Format: Article in Journal/Newspaper
Language:English
Published: American Meteorological Society 2001
Subjects:
Online Access:https://boris.unibe.ch/158282/1/schmittner01jc.pdf
https://boris.unibe.ch/158282/
Description
Summary:Seasonal forcing is applied to an idealized model of the ocean–atmosphere system by prescribing monthly values of solar insolation at the top of the atmosphere and wind stress at the ocean surface. In addition, meridional near-surface wind velocities are applied for the advection term in the parameterization of the atmospheric moisture transport. The simulated seasonal cycle is compared with observations and reanalysis climatologies. It is found that the model can reasonably well simulate the present-day seasonal cycle.
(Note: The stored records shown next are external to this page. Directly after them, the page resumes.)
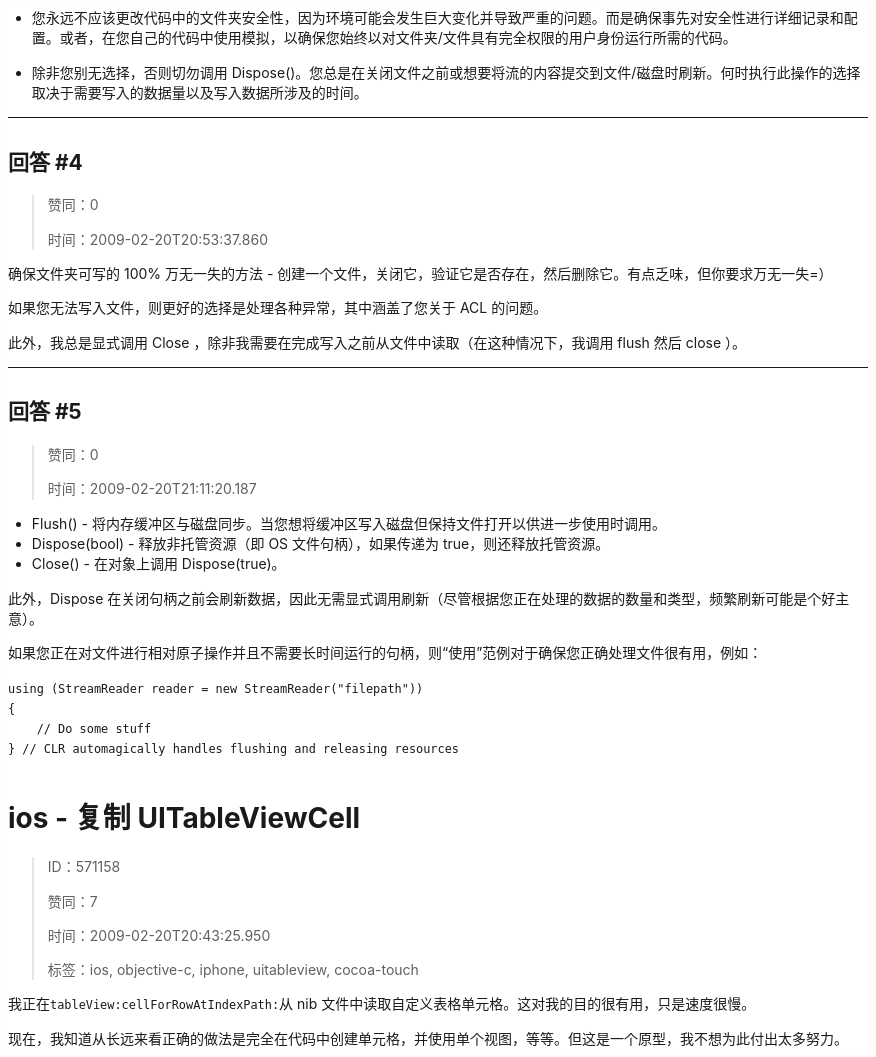 *   您永远不应该更改代码中的文件夹安全性，因为环境可能会发生巨大变化并导致严重的问题。而是确保事先对安全性进行详细记录和配置。或者，在您自己的代码中使用模拟，以确保您始终以对文件夹/文件具有完全权限的用户身份运行所需的代码。

*   除非您别无选择，否则切勿调用 Dispose()。您总是在关闭文件之前或想要将流的内容提交到文件/磁盘时刷新。何时执行此操作的选择取决于需要写入的数据量以及写入数据所涉及的时间。

* * *

## 回答 #4

> 赞同：0
> 
> 时间：2009-02-20T20:53:37.860

确保文件夹可写的 100% 万无一失的方法 - 创建一个文件，关闭它，验证它是否存在，然后删除它。有点乏味，但你要求万无一失=）

如果您无法写入文件，则更好的选择是处理各种异常，其中涵盖了您关于 ACL 的问题。

此外，我总是显式调用 Close ，除非我需要在完成写入之前从文件中读取（在这种情况下，我调用 flush 然后 close ）。

* * *

## 回答 #5

> 赞同：0
> 
> 时间：2009-02-20T21:11:20.187

*   Flush() - 将内存缓冲区与磁盘同步。当您想将缓冲区写入磁盘但保持文件打开以供进一步使用时调用。
*   Dispose(bool) - 释放非托管资源（即 OS 文件句柄），如果传递为 true，则还释放托管资源。
*   Close() - 在对象上调用 Dispose(true)。

此外，Dispose 在关闭句柄之前会刷新数据，因此无需显式调用刷新（尽管根据您正在处理的数据的数量和类型，频繁刷新可能是个好主意）。

如果您正在对文件进行相对原子操作并且不需要长时间运行的句柄，则“使用”范例对于确保您正确处理文件很有用，例如：

```
using (StreamReader reader = new StreamReader("filepath"))
{
    // Do some stuff
} // CLR automagically handles flushing and releasing resources 
```

# ios - 复制 UITableViewCell

> ID：571158
> 
> 赞同：7
> 
> 时间：2009-02-20T20:43:25.950
> 
> 标签：ios, objective-c, iphone, uitableview, cocoa-touch

我正在`tableView:cellForRowAtIndexPath:`从 nib 文件中读取自定义表格单元格。这对我的目的很有用，只是速度很慢。

现在，我知道从长远来看正确的做法是完全在代码中创建单元格，并使用单个视图，等等。但这是一个原型，我不想为此付出太多努力。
Largest model errors are found in the performance of the hydrological cycle. The sensitivity of the thermohaline circulation is examined with respect to seasonal versus annual-mean forcing. It is shown that meridional overturning is increased (20%) if seasonal forcing is applied instead of annual-mean forcing. Both seasonality in wind stress and insolation forcing contribute to the increased overturning. Two stable equilibria, one with deep water formation in the North Atlantic and one without, exist irrespective of seasonal or annual-mean forcing. However, lower sensitivity of the thermohaline circulation to meltwater input into the North Atlantic results if seasonal forcing is applied. It is shown that a large part of this difference is due to an increased effective vertical heat diffusion in the seasonally forced model. Vertical mixing is enhanced by the wind-induced seasonality in meridional overturning. A quantitative estimate of the difference in effective vertical eddy diffusivities between the seasonally and the annually forced model versions is given.